- _Brief_
Scan the listing below for the word "links" and copy every line where it occurs.

- _Extracted data_
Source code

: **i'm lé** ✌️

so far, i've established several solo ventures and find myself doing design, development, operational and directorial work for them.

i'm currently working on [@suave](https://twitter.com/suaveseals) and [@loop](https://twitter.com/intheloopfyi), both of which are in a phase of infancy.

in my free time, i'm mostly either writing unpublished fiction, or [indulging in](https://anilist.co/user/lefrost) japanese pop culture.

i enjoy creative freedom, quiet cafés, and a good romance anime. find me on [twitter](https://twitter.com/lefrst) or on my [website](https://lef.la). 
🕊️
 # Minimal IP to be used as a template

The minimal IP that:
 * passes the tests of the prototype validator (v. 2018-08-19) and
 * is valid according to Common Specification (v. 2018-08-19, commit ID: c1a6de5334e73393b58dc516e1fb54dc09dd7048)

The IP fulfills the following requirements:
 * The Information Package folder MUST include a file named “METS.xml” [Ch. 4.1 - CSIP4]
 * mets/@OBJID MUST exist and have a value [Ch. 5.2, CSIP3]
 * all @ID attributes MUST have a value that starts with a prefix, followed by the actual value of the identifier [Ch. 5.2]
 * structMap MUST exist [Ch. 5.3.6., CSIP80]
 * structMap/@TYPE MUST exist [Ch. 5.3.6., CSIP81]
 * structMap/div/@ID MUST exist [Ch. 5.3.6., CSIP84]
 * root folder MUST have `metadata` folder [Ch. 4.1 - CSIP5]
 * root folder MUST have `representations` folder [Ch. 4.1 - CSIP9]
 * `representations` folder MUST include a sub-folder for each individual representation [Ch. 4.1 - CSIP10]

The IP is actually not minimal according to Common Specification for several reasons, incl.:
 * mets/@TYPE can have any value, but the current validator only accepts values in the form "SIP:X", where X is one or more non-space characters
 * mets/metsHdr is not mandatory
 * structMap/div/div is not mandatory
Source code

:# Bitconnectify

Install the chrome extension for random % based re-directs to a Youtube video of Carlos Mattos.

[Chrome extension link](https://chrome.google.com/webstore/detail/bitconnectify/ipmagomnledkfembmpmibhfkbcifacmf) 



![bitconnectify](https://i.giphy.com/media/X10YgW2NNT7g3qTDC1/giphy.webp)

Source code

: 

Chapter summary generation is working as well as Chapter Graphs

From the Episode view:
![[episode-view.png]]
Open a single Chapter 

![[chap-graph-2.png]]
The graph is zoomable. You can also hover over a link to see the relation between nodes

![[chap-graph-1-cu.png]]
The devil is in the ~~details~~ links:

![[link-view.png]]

--

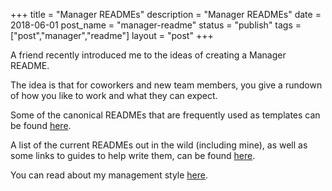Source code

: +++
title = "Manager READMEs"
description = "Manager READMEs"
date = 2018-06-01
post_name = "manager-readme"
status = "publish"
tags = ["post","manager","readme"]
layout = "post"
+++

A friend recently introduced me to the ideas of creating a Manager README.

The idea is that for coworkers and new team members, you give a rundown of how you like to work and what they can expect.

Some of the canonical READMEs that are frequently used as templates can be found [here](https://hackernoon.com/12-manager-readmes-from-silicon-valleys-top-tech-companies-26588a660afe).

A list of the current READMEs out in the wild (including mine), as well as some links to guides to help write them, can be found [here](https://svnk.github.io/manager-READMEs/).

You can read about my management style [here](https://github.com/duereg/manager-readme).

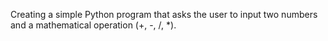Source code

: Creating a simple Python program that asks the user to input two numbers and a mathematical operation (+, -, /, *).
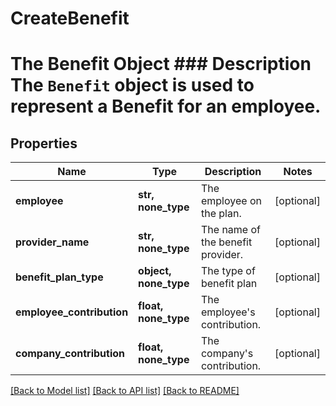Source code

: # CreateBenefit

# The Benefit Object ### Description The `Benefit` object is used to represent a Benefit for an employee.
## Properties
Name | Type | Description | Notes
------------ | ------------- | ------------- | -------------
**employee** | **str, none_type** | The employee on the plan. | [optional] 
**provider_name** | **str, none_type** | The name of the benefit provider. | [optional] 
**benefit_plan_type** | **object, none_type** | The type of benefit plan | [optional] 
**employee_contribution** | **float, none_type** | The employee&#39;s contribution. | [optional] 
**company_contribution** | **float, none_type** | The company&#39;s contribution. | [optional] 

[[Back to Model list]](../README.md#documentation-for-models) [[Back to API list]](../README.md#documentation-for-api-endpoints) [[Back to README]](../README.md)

---

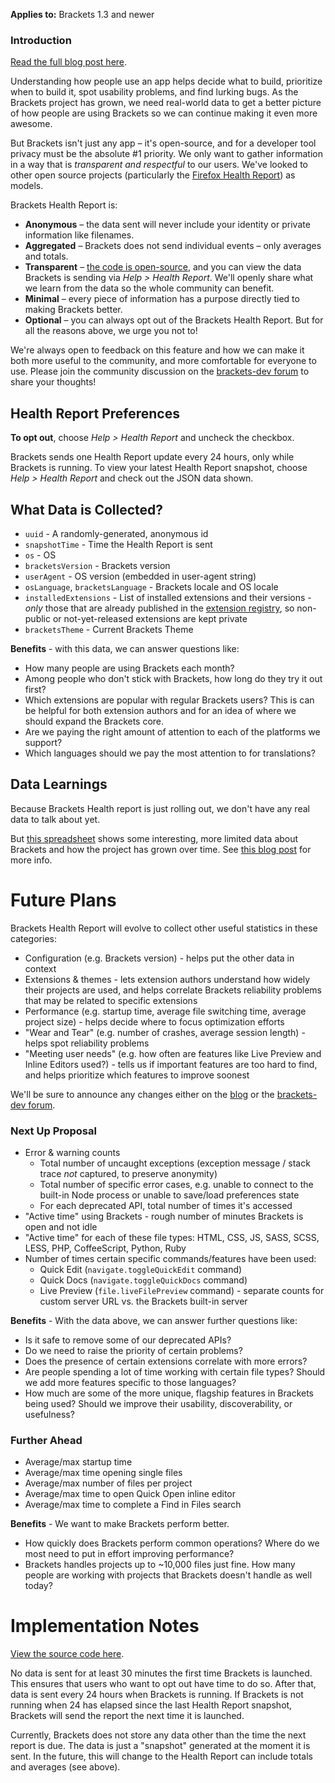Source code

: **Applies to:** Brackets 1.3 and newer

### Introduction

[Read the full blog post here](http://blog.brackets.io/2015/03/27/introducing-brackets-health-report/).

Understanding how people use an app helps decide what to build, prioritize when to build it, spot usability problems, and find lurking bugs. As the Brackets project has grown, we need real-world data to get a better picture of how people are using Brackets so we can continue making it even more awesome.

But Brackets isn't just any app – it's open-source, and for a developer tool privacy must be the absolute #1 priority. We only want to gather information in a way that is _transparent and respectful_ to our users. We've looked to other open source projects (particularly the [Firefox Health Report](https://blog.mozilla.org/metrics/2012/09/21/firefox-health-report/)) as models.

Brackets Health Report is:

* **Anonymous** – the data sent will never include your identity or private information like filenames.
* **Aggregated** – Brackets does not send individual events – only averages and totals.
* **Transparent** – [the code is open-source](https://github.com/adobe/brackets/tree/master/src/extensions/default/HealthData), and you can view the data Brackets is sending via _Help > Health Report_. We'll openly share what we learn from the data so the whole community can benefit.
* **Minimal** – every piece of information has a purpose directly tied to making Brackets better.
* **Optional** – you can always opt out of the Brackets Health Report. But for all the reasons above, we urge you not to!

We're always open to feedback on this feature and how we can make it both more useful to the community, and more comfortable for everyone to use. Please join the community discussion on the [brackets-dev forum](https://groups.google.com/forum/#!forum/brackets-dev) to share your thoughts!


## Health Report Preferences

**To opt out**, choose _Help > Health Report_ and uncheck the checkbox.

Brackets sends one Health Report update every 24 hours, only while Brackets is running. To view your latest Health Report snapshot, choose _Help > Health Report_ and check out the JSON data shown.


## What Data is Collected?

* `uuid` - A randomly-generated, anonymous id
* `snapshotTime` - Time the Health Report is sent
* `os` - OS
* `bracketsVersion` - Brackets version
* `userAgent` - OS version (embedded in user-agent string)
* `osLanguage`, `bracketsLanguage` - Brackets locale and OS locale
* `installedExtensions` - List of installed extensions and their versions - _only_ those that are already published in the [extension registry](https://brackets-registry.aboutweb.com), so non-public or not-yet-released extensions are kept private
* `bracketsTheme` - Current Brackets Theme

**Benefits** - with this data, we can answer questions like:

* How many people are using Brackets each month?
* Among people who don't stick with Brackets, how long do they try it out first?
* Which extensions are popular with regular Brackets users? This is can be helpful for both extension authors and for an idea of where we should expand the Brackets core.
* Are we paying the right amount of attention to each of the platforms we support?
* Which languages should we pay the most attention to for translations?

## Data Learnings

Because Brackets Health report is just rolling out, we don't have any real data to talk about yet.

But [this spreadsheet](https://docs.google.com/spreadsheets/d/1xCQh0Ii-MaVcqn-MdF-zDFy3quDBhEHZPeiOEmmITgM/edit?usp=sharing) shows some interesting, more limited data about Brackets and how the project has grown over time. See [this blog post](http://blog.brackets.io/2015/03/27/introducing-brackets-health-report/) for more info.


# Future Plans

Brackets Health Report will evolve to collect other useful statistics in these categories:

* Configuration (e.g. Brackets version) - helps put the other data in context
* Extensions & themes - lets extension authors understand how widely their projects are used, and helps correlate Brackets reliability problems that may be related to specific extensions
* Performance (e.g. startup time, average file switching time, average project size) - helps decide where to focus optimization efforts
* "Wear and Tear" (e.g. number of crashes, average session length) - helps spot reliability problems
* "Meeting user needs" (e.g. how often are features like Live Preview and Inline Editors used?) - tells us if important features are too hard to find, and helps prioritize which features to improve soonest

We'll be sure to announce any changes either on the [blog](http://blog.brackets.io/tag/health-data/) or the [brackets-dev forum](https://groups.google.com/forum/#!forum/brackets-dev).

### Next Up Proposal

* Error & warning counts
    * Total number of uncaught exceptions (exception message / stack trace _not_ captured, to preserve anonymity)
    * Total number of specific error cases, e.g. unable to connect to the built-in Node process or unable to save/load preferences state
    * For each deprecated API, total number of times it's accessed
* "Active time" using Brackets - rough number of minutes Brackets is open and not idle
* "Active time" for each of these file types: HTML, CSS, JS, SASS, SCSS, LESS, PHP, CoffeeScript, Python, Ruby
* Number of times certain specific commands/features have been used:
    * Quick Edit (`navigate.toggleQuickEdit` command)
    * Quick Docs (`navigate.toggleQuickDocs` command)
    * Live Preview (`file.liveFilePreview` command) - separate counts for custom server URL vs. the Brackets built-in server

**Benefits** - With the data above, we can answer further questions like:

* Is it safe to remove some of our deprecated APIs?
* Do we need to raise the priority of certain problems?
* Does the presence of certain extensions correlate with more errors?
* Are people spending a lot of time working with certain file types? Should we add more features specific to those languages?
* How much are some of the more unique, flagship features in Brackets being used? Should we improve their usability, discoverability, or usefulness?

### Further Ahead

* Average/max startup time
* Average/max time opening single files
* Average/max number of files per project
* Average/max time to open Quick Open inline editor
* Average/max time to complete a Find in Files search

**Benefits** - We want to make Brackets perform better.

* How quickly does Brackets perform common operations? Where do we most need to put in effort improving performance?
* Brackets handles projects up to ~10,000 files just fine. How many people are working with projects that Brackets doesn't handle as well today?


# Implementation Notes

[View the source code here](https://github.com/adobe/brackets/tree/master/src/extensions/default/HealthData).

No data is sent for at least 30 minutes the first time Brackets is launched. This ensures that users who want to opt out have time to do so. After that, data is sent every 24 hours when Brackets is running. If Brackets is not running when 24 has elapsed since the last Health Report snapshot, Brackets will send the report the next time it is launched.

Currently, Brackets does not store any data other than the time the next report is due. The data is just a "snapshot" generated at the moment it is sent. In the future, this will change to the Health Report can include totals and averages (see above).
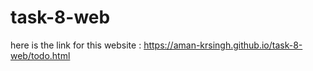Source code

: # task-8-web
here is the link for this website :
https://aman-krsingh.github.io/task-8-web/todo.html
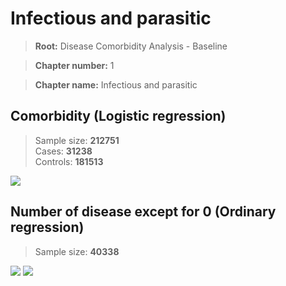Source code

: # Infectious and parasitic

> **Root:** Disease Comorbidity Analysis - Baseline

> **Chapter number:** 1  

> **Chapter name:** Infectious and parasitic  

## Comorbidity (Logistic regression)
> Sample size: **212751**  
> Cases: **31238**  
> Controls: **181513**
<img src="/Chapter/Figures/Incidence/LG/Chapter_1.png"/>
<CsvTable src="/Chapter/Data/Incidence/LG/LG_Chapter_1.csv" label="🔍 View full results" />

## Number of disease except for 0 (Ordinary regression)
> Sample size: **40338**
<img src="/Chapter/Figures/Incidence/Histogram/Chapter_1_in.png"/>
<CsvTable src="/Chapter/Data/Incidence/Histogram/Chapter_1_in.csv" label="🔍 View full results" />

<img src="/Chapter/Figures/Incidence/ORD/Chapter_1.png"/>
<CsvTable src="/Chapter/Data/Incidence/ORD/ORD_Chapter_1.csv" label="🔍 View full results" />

- _Answer space_
The devil is in the ~~details~~ links:
A list of the current READMEs out in the wild (including mine), as well as some links to guides to help write them, can be found [here](https://svnk.github.io/manager-READMEs/).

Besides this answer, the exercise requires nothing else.